→ **What to do**
Copy every line of the records below that holds the word "Instagram".

→ **Records for the exercise**
────────
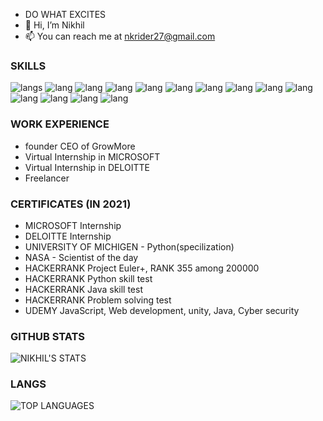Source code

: - DO WHAT EXCITES
- 🤖 Hi, I’m Nikhil 
- 📫 You can reach me at nkrider27@gmail.com


### SKILLS                                                               

![langs](https://img.shields.io/badge/Python-FFD43B?style=for-the-badge&logo=python&logoColor=darkgreen)
![lang](https://img.shields.io/badge/HTML5-E34F26?style=for-the-badge&logo=html5&logoColor=white)
![lang](https://img.shields.io/badge/JavaScript-F7DF1E?style=for-the-badge&logo=javascript&logoColor=black)
![lang](https://img.shields.io/badge/React-20232A?style=for-the-badge&logo=react&logoColor=61DAFB)
![lang](https://img.shields.io/badge/TensorFlow-FF6F00?style=for-the-badge&logo=TensorFlow&logoColor=white)
![lang](https://img.shields.io/badge/CSS3-1572B6?style=for-the-badge&logo=css3&logoColor=white)
![lang](https://img.shields.io/badge/Unity-100000?style=for-the-badge&logo=unity&logoColor=white)
![lang](https://img.shields.io/badge/Angular-DD0031?style=for-the-badge&logo=angular&logoColor=white)
![lang](https://img.shields.io/badge/C%2B%2B-00599C?style=for-the-badge&logo=c%2B%2B&logoColor=white)
![lang](https://img.shields.io/badge/Java-ED8B00?style=for-the-badge&logo=java&logoColor=white)
![lang](https://img.shields.io/badge/MySQL-00000F?style=for-the-badge&logo=mysql&logoColor=white)
![lang](https://img.shields.io/badge/Django-092E20?style=for-the-badge&logo=django&logoColor=green)
![lang](https://img.shields.io/badge/firebase-ffca28?style=for-the-badge&logo=firebase&logoColor=black)
![lang](https://img.shields.io/badge/Kali_Linux-557C94?style=for-the-badge&logo=kali-linux&logoColor=white)

### WORK EXPERIENCE     
- founder CEO of GrowMore
- Virtual Internship in  MICROSOFT
- Virtual Internship in DELOITTE
- Freelancer

### CERTIFICATES (IN 2021)
- MICROSOFT Internship
- DELOITTE Internship 
- UNIVERSITY OF MICHIGEN - Python(specilization)
- NASA - Scientist of the day 
- HACKERRANK Project Euler+, RANK 355 among 200000
- HACKERRANK Python skill test 
- HACKERRANK Java skill test
- HACKERRANK Problem solving test 
- UDEMY JavaScript, Web development, unity, Java, Cyber security 


### GITHUB STATS
![NIKHIL'S STATS](https://github-readme-stats.vercel.app/api?username=JustNikhill&count_private=true&show_icons=true&theme=radical) 
### LANGS
![TOP LANGUAGES](https://github-readme-stats.vercel.app/api/top-langs/?username=JustNikhill&show_icons=true&theme=radical)
                  
                 



<!---
JustNikhill/JustNikhill is a ✨ special ✨ repository because its `README.md` (this file) appears on your GitHub profile.
You can click the Preview link to take a look at your changes.
--->

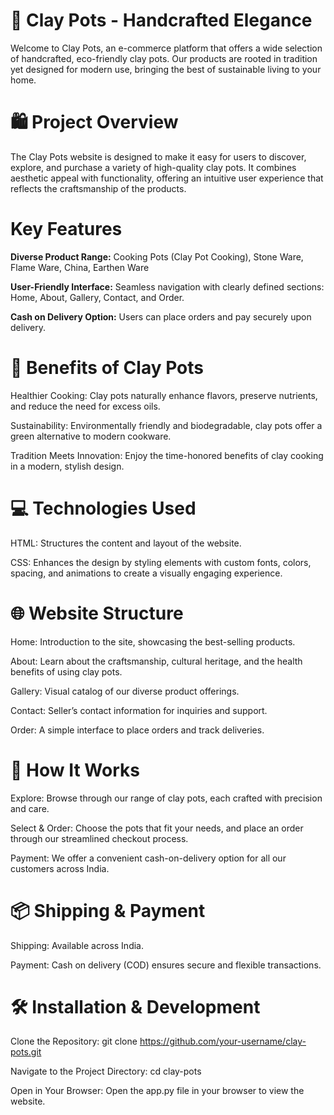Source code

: # 🌿 Clay Pots - Handcrafted Elegance
Welcome to Clay Pots, an e-commerce platform that offers a wide selection of handcrafted, eco-friendly clay pots. Our products are rooted in tradition yet designed for modern use, bringing the best of sustainable living to your home.

# 🛍️ Project Overview
The Clay Pots website is designed to make it easy for users to discover, explore, and purchase a variety of high-quality clay pots. It combines aesthetic appeal with functionality, offering an intuitive user experience that reflects the craftsmanship of the products.

# Key Features
**Diverse Product Range:**
Cooking Pots (Clay Pot Cooking), Stone Ware, Flame Ware, China, Earthen Ware

**User-Friendly Interface:**
Seamless navigation with clearly defined sections: Home, About, Gallery, Contact, and Order.

**Cash on Delivery Option:**
Users can place orders and pay securely upon delivery.

# 🍲 Benefits of Clay Pots

Healthier Cooking: Clay pots naturally enhance flavors, preserve nutrients, and reduce the need for excess oils.

Sustainability: Environmentally friendly and biodegradable, clay pots offer a green alternative to modern cookware.

Tradition Meets Innovation: Enjoy the time-honored benefits of clay cooking in a modern, stylish design.

# 💻 Technologies Used

HTML: Structures the content and layout of the website.

CSS: Enhances the design by styling elements with custom fonts, colors, spacing, and animations to create a visually engaging experience.

# 🌐 Website Structure

Home: Introduction to the site, showcasing the best-selling products.

About: Learn about the craftsmanship, cultural heritage, and the health benefits of using clay pots.

Gallery: Visual catalog of our diverse product offerings.

Contact: Seller’s contact information for inquiries and support.

Order: A simple interface to place orders and track deliveries.

# 🎯 How It Works

Explore: Browse through our range of clay pots, each crafted with precision and care.

Select & Order: Choose the pots that fit your needs, and place an order through our streamlined checkout process.

Payment: We offer a convenient cash-on-delivery option for all our customers across India.

# 📦 Shipping & Payment

Shipping: Available across India.

Payment: Cash on delivery (COD) ensures secure and flexible transactions.

# 🛠️ Installation & Development

Clone the Repository: git clone https://github.com/your-username/clay-pots.git

Navigate to the Project Directory: cd clay-pots

Open in Your Browser: Open the app.py file in your browser to view the website.
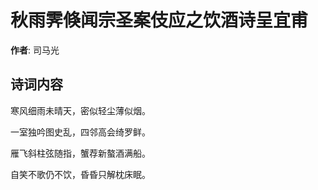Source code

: # 秋雨霁倏闻宗圣案伎应之饮酒诗呈宜甫

**作者**: 司马光

## 诗词内容

寒风细雨未晴天，密似轻尘薄似烟。

一室独吟图史乱，四邻高会绮罗鲜。

雁飞斜柱弦随指，蟹荐新螯酒满船。

自笑不歌仍不饮，昏昏只解枕床眠。

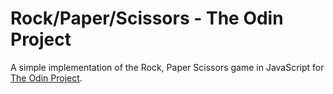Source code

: # Rock/Paper/Scissors - The Odin Project

A simple implementation of the Rock, Paper Scissors game in JavaScript
for [The Odin Project](https://theodinproject.com).
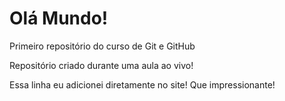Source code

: # Olá Mundo!
 Primeiro repositório do curso de Git e GitHub

Repositório criado durante uma aula ao vivo!

Essa linha eu adicionei diretamente no site! Que impressionante!
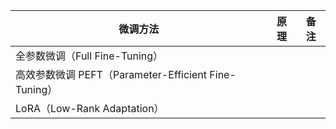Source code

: | 微调方法                                             | 原理 | 备注 |
| ---------------------------------------------------- | ---- | ---- |
| 全参数微调（Full Fine-Tuning）                       |      |      |
| 高效参数微调 PEFT（Parameter-Efficient Fine-Tuning） |      |      |
| LoRA（Low-Rank Adaptation）                          |      |      |
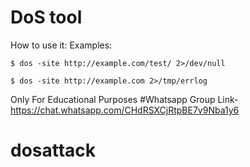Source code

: DoS tool
=============

How to use it:
Examples:

    $ dos -site http://example.com/test/ 2>/dev/null

    $ dos -site http://example.com 2>/tmp/errlog


Only For Educational Purposes
#Whatsapp Group Link-https://chat.whatsapp.com/CHdRSXCjRtpBE7v9Nba1y6
# dosattack
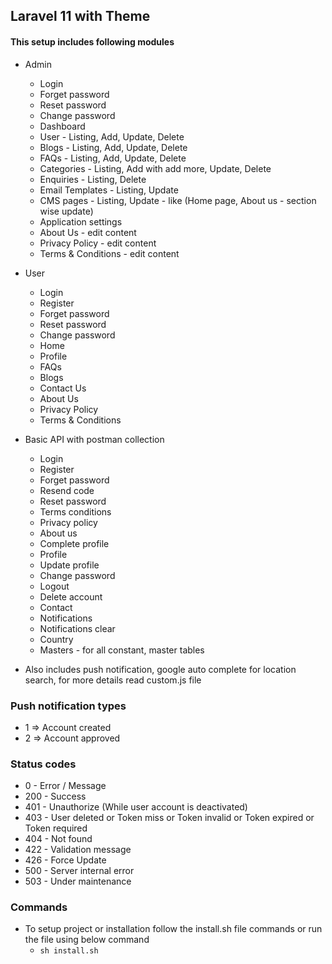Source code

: ## Laravel 11 with Theme

#### This setup includes following modules

-   Admin
    -   Login
    -   Forget password
    -   Reset password
    -   Change password
    -   Dashboard
    -   User - Listing, Add, Update, Delete
    -   Blogs - Listing, Add, Update, Delete
    -   FAQs - Listing, Add, Update, Delete
    -   Categories - Listing, Add with add more, Update, Delete
    -   Enquiries - Listing, Delete
    -   Email Templates - Listing, Update
    -   CMS pages - Listing, Update - like (Home page, About us - section wise update)
    -   Application settings
    -   About Us - edit content
    -   Privacy Policy - edit content
    -   Terms & Conditions - edit content
-   User

    -   Login
    -   Register
    -   Forget password
    -   Reset password
    -   Change password
    -   Home
    -   Profile
    -   FAQs
    -   Blogs
    -   Contact Us
    -   About Us
    -   Privacy Policy
    -   Terms & Conditions

-   Basic API with postman collection
    -   Login
    -   Register
    -   Forget password
    -   Resend code
    -   Reset password
    -   Terms conditions
    -   Privacy policy
    -   About us
    -   Complete profile
    -   Profile
    -   Update profile
    -   Change password
    -   Logout
    -   Delete account
    -   Contact
    -   Notifications
    -   Notifications clear
    -   Country
    -   Masters - for all constant, master tables
-   Also includes push notification, google auto complete for location search, for more details read custom.js file

### Push notification types

-   1 => Account created
-   2 => Account approved

### Status codes

-   0 - Error / Message
-   200 - Success
-   401 - Unauthorize (While user account is deactivated)
-   403 - User deleted or Token miss or Token invalid or Token expired or Token required
-   404 - Not found
-   422 - Validation message
-   426 - Force Update
-   500 - Server internal error
-   503 - Under maintenance

### Commands

-   To setup project or installation follow the install.sh file commands or run the file using below command
    -   `sh install.sh`

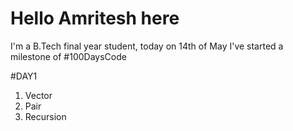 # Hello Amritesh here

I'm a B.Tech final year student, today on 14th of May I've started a milestone of #100DaysCode

#DAY1

1. Vector
2. Pair
3. Recursion
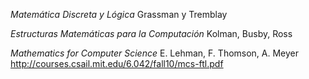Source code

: *Matemática Discreta y Lógica*
Grassman y Tremblay

*Estructuras Matemáticas para la Computación*
Kolman, Busby, Ross

*Mathematics for Computer Science*
E. Lehman, F. Thomson, A. Meyer
http://courses.csail.mit.edu/6.042/fall10/mcs-ftl.pdf
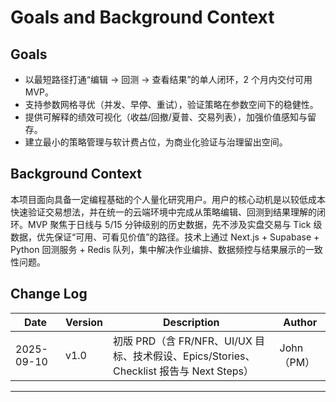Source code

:# Goals and Background Context

## Goals
- 以最短路径打通“编辑 → 回测 → 查看结果”的单人闭环，2 个月内交付可用 MVP。
- 支持参数网格寻优（并发、早停、重试），验证策略在参数空间下的稳健性。
- 提供可解释的绩效可视化（收益/回撤/夏普、交易列表），加强价值感知与留存。
- 建立最小的策略管理与软计费占位，为商业化验证与治理留出空间。

## Background Context
本项目面向具备一定编程基础的个人量化研究用户。用户的核心动机是以较低成本快速验证交易想法，并在统一的云端环境中完成从策略编辑、回测到结果理解的闭环。MVP 聚焦于日线与 5/15 分钟级别的历史数据，先不涉及实盘交易与 Tick 级数据，优先保证“可用、可看见价值”的路径。技术上通过 Next.js + Supabase + Python 回测服务 + Redis 队列，集中解决作业编排、数据频控与结果展示的一致性问题。

## Change Log
| Date | Version | Description | Author |
| --- | --- | --- | --- |
| 2025-09-10 | v1.0 | 初版 PRD（含 FR/NFR、UI/UX 目标、技术假设、Epics/Stories、Checklist 报告与 Next Steps） | John（PM） |

---
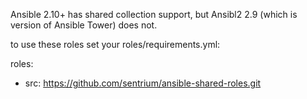 Ansible 2.10+ has shared collection support, but Ansibl2 2.9 (which is version of Ansible Tower) does not.

to use these roles set your roles/requirements.yml:

roles:
  - src: https://github.com/sentrium/ansible-shared-roles.git
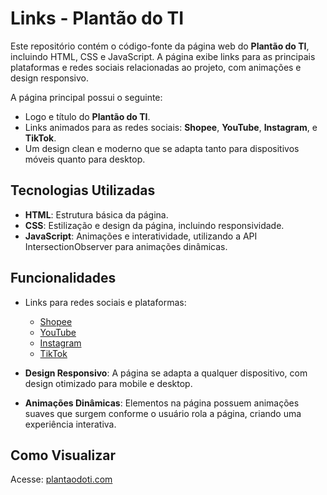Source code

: # Links - Plantão do TI

Este repositório contém o código-fonte da página web do **Plantão do TI**, incluindo HTML, CSS e JavaScript. A página exibe links para as principais plataformas e redes sociais relacionadas ao projeto, com animações e design responsivo.

A página principal possui o seguinte:

- Logo e título do **Plantão do TI**.
- Links animados para as redes sociais: **Shopee**, **YouTube**, **Instagram**, e **TikTok**.
- Um design clean e moderno que se adapta tanto para dispositivos móveis quanto para desktop.

## Tecnologias Utilizadas

- **HTML**: Estrutura básica da página.
- **CSS**: Estilização e design da página, incluindo responsividade.
- **JavaScript**: Animações e interatividade, utilizando a API IntersectionObserver para animações dinâmicas.

## Funcionalidades

- Links para redes sociais e plataformas:
  - [Shopee](https://shopee.com.br/plantaodoti)
  - [YouTube](https://bit.ly/YouTubePlantaodoTI)
  - [Instagram](https://instagram.com/plantaodoti)
  - [TikTok](https://tiktok.com/@plantaodoti)
  
- **Design Responsivo**: A página se adapta a qualquer dispositivo, com design otimizado para mobile e desktop.
- **Animações Dinâmicas**: Elementos na página possuem animações suaves que surgem conforme o usuário rola a página, criando uma experiência interativa.

## Como Visualizar

Acesse: [plantaodoti.com](https://plantaodoti.com/)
────────
→ **Reply**
- Links animados para as redes sociais: **Shopee**, **YouTube**, **Instagram**, e **TikTok**.
  - [Instagram](https://instagram.com/plantaodoti)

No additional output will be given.